== Extracted entries ==
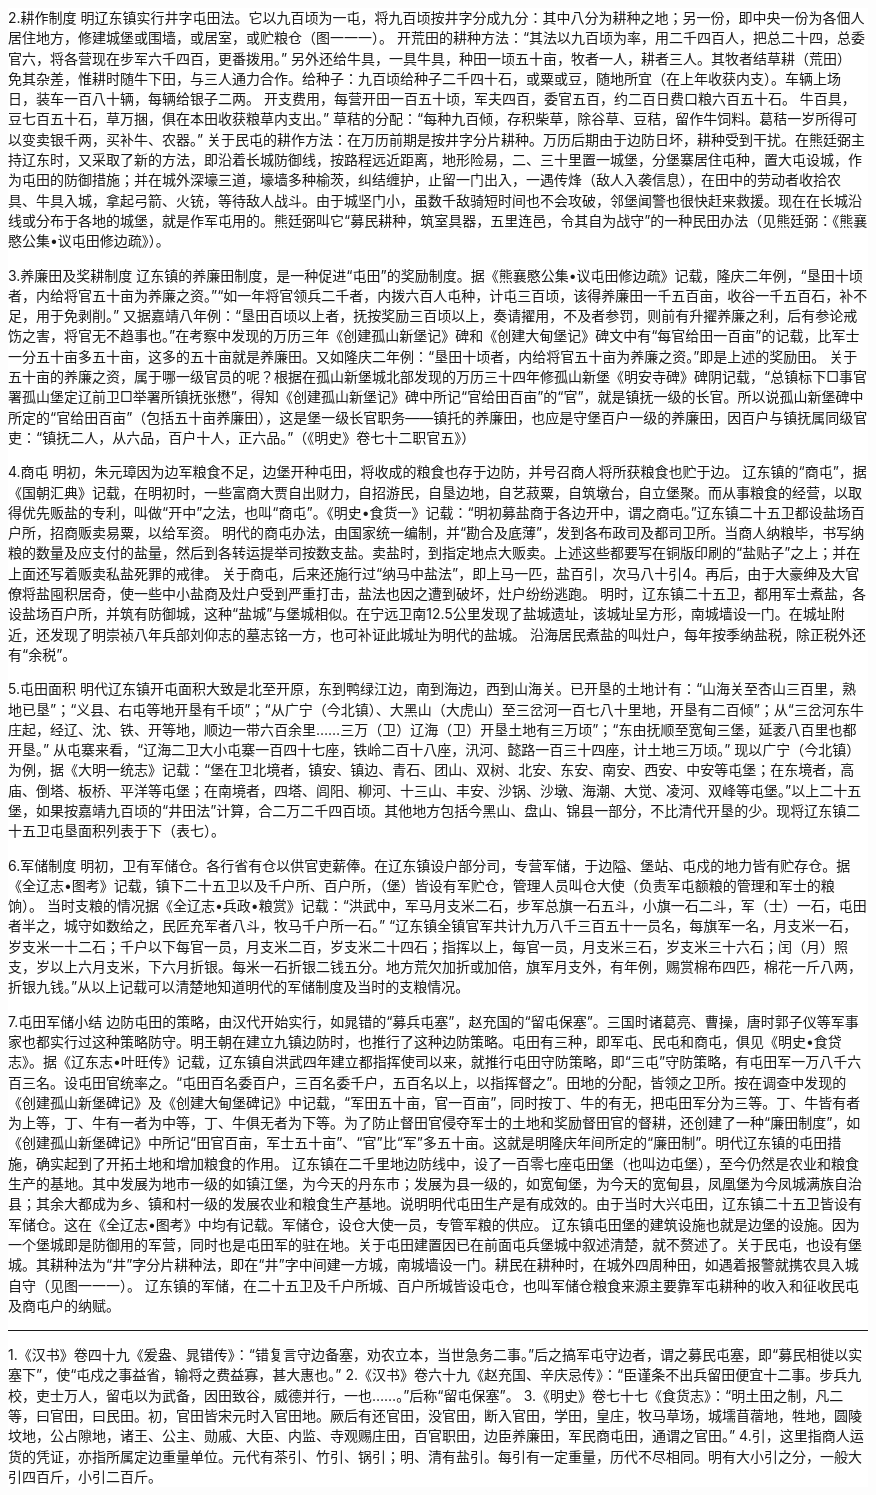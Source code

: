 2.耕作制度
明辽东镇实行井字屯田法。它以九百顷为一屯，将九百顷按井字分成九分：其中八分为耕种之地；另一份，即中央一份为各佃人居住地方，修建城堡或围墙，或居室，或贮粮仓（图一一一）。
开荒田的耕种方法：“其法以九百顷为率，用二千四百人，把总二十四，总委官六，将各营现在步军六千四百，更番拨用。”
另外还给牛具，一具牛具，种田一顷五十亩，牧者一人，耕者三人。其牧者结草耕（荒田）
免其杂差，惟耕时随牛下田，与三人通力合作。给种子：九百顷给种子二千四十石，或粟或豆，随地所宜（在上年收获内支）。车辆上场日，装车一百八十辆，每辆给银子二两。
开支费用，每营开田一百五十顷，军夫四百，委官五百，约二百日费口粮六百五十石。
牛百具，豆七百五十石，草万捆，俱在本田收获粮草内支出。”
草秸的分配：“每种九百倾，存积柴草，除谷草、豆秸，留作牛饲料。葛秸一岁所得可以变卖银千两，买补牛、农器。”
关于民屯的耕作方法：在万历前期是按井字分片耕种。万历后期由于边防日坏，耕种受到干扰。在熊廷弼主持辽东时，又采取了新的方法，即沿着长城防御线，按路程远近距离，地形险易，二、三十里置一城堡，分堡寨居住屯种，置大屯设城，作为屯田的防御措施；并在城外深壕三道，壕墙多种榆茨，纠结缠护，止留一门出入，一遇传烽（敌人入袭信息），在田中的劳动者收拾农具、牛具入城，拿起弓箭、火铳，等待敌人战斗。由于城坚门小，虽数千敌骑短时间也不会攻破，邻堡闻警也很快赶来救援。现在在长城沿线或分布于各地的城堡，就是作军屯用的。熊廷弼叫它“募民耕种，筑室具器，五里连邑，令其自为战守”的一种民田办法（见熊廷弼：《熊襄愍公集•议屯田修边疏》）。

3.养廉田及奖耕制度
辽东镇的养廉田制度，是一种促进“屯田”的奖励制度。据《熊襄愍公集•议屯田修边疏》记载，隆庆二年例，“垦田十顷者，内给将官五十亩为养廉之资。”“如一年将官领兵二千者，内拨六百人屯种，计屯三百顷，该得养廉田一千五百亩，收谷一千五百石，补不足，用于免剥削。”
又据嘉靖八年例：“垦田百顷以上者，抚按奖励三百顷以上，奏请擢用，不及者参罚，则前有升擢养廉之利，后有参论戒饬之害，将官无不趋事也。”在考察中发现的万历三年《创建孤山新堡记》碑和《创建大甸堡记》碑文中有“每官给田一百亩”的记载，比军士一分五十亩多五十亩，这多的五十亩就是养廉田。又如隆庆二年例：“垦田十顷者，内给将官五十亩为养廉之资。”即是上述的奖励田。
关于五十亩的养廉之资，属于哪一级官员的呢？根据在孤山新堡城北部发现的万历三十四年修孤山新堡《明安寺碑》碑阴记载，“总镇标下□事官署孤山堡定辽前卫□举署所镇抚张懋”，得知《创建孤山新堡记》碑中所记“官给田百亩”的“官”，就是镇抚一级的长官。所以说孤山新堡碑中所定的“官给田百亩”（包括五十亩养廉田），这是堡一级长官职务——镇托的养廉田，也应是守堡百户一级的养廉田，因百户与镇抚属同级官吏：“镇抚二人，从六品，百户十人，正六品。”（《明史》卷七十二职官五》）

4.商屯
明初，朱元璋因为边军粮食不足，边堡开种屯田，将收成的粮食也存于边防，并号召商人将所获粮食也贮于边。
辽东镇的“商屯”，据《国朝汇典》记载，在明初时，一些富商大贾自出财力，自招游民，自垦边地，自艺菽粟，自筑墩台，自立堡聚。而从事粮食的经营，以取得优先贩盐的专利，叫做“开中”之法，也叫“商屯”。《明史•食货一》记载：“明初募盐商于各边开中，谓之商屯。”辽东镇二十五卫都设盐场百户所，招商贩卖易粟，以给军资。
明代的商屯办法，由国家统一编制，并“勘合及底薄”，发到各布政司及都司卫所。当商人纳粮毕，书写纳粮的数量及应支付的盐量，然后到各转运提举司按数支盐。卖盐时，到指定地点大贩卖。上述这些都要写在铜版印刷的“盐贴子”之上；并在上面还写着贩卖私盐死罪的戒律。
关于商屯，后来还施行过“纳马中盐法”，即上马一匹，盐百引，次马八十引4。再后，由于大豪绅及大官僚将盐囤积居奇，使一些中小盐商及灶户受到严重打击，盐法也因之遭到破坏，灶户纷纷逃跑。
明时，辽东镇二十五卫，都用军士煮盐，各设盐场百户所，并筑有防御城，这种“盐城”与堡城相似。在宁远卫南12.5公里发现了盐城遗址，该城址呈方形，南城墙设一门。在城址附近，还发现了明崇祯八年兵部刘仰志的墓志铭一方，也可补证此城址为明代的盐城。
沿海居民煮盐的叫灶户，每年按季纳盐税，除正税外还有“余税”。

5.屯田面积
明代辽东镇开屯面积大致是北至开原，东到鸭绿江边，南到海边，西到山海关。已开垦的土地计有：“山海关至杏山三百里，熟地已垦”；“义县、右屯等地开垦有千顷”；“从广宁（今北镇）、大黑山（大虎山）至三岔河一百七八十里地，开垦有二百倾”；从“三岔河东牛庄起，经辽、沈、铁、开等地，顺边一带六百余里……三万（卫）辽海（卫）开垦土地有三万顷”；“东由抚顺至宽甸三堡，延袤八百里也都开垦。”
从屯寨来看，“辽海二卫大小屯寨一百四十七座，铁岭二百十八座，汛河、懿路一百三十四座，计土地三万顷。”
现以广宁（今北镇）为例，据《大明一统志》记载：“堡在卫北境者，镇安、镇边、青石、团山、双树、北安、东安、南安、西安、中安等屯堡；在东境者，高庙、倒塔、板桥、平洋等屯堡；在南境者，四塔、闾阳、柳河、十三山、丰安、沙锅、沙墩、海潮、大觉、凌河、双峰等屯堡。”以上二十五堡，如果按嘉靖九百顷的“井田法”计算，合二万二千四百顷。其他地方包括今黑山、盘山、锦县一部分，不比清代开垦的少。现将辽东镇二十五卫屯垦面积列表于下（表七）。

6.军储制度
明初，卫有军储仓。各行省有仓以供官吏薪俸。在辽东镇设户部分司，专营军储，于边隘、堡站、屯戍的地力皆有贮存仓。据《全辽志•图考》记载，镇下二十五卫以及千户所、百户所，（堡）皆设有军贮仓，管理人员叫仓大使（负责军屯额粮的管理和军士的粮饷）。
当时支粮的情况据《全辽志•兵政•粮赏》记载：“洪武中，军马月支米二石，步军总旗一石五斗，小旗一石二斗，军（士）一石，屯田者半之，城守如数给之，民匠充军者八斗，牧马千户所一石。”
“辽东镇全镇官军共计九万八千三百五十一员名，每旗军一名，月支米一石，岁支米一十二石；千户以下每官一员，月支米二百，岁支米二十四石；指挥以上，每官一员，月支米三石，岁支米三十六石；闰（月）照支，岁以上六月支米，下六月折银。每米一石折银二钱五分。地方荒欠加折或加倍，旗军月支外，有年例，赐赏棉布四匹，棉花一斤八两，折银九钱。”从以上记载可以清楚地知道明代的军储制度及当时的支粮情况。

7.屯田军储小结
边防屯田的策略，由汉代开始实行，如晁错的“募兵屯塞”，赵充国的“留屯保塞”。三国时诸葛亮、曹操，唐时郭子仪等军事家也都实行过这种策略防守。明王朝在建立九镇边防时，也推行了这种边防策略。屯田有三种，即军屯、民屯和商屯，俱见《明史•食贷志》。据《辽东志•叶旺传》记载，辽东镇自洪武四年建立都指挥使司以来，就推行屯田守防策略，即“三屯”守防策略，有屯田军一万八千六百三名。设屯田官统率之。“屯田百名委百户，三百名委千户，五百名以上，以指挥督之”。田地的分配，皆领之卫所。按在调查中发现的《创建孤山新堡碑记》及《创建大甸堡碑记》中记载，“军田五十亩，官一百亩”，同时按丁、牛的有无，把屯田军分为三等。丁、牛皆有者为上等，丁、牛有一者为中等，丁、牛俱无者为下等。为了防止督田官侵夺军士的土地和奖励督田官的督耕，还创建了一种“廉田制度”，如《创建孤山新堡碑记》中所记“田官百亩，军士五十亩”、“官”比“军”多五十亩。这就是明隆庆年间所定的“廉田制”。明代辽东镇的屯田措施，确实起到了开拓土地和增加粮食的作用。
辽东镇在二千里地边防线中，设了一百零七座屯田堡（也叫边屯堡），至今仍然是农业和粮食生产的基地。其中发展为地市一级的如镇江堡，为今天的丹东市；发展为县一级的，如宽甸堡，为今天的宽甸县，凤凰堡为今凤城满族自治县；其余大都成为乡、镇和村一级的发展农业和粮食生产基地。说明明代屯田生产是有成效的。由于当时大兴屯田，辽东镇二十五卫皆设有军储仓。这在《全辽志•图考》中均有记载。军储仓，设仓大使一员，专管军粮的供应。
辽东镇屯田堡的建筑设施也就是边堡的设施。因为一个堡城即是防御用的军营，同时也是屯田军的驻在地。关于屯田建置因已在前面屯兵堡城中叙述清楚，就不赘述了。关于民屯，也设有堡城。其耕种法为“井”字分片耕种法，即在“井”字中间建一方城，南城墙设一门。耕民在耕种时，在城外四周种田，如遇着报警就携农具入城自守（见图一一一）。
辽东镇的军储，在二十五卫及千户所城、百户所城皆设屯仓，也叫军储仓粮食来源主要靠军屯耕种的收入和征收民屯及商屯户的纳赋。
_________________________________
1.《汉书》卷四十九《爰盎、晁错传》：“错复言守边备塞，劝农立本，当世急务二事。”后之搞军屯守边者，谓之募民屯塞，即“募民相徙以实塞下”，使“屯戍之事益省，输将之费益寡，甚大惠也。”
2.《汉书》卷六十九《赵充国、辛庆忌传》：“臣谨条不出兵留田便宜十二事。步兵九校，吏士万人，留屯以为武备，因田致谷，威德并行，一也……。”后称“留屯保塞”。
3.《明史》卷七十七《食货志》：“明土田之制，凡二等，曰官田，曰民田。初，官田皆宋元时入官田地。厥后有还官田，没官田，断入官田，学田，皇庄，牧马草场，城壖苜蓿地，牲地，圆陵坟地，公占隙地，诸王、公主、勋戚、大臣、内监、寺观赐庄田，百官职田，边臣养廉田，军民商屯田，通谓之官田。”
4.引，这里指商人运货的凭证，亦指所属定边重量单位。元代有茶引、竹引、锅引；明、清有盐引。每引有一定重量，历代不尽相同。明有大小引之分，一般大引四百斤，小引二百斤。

...

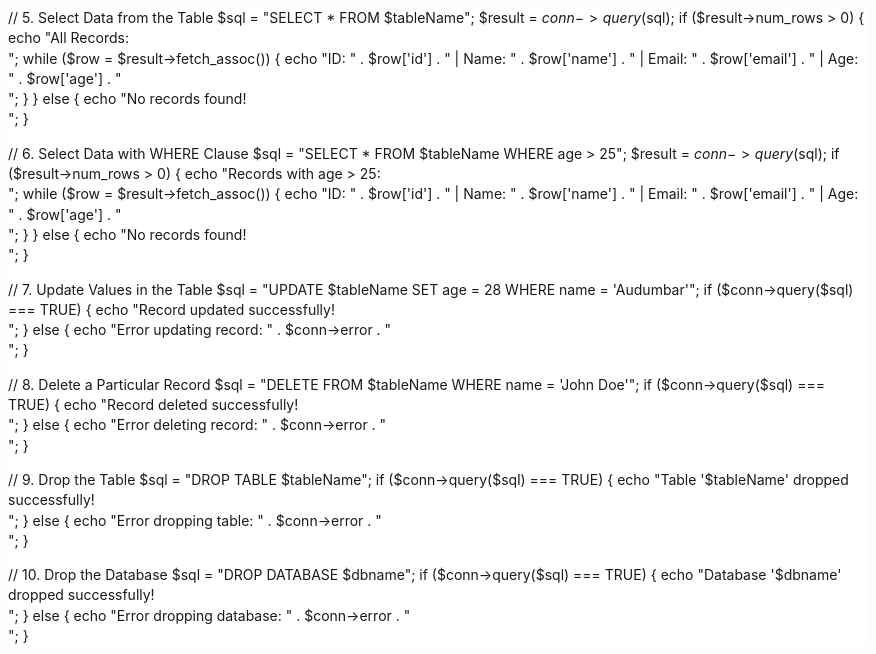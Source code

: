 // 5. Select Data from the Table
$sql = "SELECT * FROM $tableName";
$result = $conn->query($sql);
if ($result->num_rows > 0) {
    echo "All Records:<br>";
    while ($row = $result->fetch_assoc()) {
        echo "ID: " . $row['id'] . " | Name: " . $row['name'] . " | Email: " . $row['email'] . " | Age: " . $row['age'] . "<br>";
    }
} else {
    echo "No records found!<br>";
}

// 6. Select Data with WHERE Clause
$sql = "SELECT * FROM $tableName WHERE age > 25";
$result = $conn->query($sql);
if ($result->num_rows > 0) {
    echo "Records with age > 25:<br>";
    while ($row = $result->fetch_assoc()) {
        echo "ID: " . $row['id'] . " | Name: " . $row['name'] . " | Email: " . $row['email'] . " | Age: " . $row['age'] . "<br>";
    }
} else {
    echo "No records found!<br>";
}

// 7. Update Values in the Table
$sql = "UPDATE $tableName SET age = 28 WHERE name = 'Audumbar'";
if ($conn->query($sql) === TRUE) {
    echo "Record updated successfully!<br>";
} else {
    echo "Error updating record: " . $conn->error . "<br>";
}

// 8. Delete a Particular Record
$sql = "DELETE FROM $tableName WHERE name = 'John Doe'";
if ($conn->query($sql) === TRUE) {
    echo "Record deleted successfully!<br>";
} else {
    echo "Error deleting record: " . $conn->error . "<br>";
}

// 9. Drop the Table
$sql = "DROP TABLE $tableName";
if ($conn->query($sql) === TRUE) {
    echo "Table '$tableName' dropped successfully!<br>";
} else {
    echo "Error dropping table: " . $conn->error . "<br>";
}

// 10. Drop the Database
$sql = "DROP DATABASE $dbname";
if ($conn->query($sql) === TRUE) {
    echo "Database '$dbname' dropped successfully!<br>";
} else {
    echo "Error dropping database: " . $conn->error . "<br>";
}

...

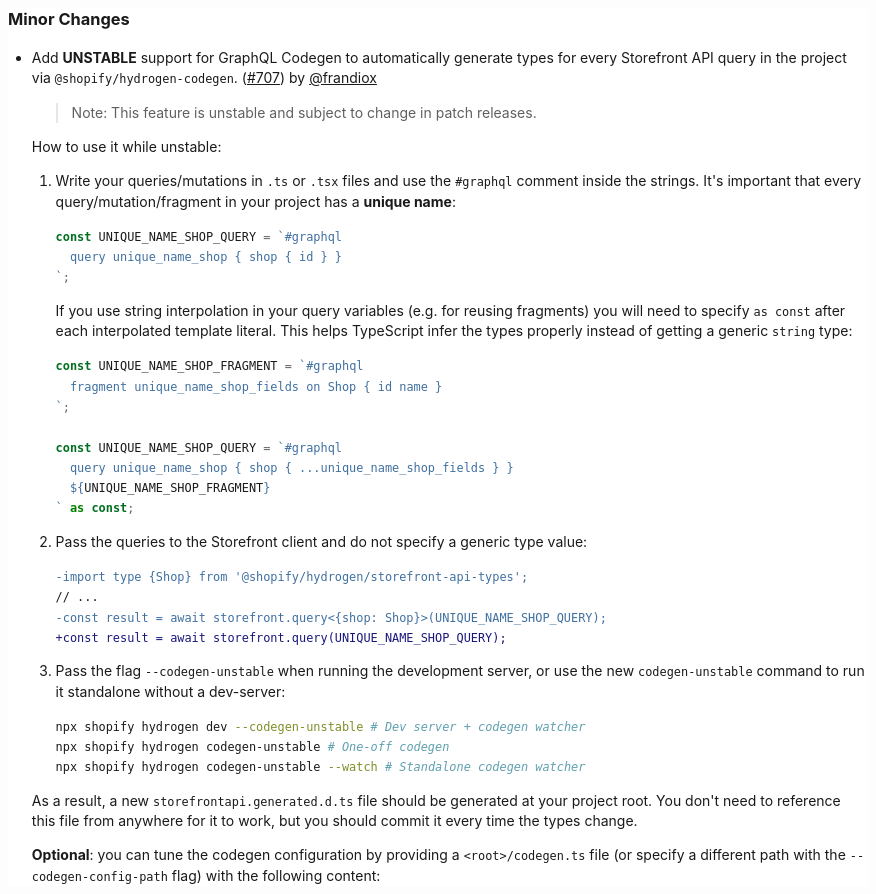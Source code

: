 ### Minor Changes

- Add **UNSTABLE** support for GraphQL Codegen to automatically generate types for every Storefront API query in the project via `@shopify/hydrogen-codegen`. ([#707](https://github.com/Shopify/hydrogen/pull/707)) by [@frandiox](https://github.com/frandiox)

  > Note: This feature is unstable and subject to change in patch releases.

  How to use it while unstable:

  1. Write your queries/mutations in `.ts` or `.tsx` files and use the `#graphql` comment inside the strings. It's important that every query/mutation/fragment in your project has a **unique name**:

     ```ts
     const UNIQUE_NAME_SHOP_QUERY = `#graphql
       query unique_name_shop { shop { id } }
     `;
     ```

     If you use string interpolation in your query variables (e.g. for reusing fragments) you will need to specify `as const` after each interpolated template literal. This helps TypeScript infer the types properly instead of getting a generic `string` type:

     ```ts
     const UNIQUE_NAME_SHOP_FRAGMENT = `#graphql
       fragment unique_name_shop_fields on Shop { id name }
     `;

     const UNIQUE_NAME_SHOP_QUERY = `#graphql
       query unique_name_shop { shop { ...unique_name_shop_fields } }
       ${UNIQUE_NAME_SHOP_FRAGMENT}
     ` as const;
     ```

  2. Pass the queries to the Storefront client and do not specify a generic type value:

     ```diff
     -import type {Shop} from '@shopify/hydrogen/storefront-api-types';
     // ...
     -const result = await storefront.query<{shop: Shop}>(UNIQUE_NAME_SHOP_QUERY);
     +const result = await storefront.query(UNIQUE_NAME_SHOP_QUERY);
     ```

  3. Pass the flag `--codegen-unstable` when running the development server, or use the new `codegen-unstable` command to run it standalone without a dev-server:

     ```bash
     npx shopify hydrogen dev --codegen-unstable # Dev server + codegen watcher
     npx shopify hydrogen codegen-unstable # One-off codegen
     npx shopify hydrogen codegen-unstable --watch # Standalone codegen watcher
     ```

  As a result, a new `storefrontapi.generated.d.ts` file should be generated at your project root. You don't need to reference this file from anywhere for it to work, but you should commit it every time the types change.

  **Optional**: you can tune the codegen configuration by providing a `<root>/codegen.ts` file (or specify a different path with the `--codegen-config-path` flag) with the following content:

== Problem to work on ==
Show the lines from the data above that contain the string "tableName".

== Written answer ==
$sql = "SELECT * FROM $tableName";
$sql = "SELECT * FROM $tableName WHERE age > 25";
$sql = "UPDATE $tableName SET age = 28 WHERE name = 'Audumbar'";
$sql = "DELETE FROM $tableName WHERE name = 'John Doe'";
$sql = "DROP TABLE $tableName";
    echo "Table '$tableName' dropped successfully!<br>";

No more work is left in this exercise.